Each line of the data below that holds the word "result" is to be reported in full.

Segment Start: Recorded information

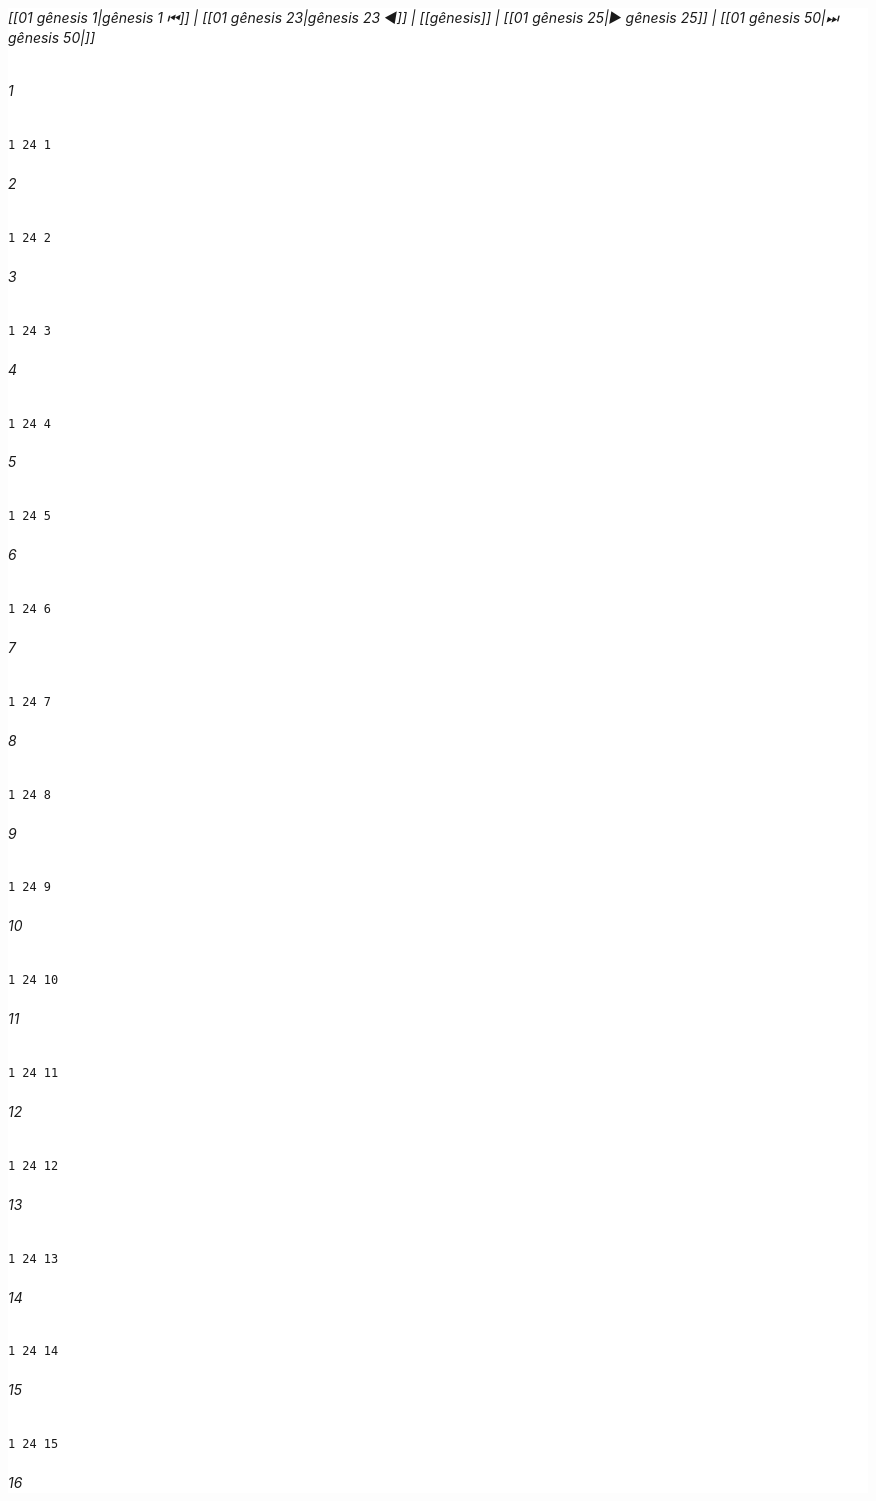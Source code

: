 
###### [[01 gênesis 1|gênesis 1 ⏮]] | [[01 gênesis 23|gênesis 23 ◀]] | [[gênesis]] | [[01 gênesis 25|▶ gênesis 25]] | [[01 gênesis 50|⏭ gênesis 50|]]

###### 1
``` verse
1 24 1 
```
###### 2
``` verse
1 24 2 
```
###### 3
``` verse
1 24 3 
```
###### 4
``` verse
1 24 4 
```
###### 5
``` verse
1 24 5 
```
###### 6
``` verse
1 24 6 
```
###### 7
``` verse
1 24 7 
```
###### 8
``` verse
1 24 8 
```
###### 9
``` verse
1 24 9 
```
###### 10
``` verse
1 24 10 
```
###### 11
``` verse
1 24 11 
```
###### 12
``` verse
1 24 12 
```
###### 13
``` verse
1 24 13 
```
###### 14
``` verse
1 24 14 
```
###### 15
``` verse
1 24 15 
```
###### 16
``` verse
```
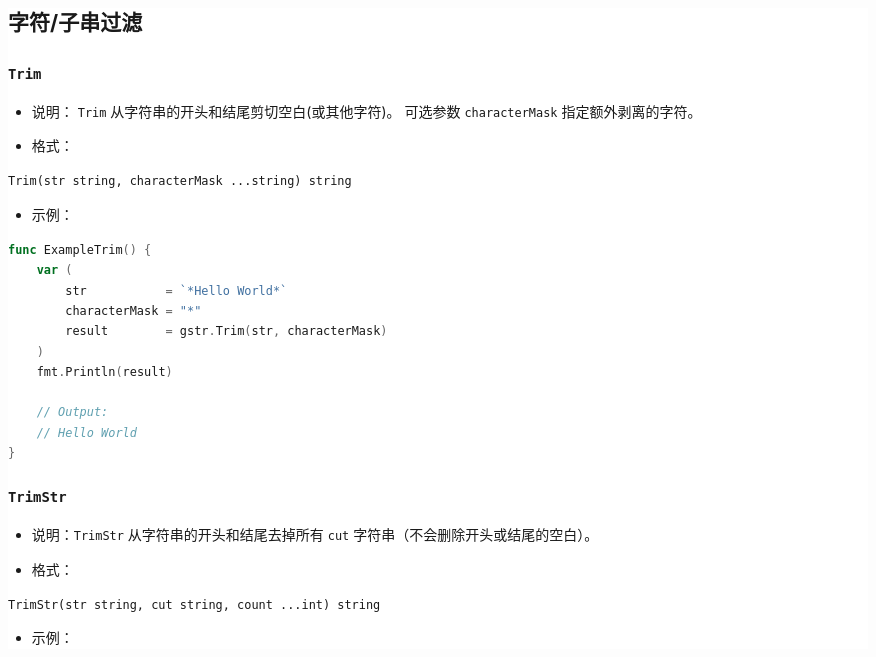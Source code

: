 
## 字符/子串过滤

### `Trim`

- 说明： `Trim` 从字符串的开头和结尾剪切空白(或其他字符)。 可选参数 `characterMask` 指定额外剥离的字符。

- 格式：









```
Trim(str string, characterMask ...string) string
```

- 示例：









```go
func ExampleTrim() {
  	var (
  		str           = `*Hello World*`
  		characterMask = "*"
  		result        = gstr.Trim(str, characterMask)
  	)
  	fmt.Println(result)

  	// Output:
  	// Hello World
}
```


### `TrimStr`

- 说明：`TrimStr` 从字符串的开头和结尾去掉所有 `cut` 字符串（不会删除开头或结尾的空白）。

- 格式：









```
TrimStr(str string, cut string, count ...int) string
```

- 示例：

Segment End: Recorded information

## Exercise answer
  		result        = gstr.Trim(str, characterMask)
  	fmt.Println(result)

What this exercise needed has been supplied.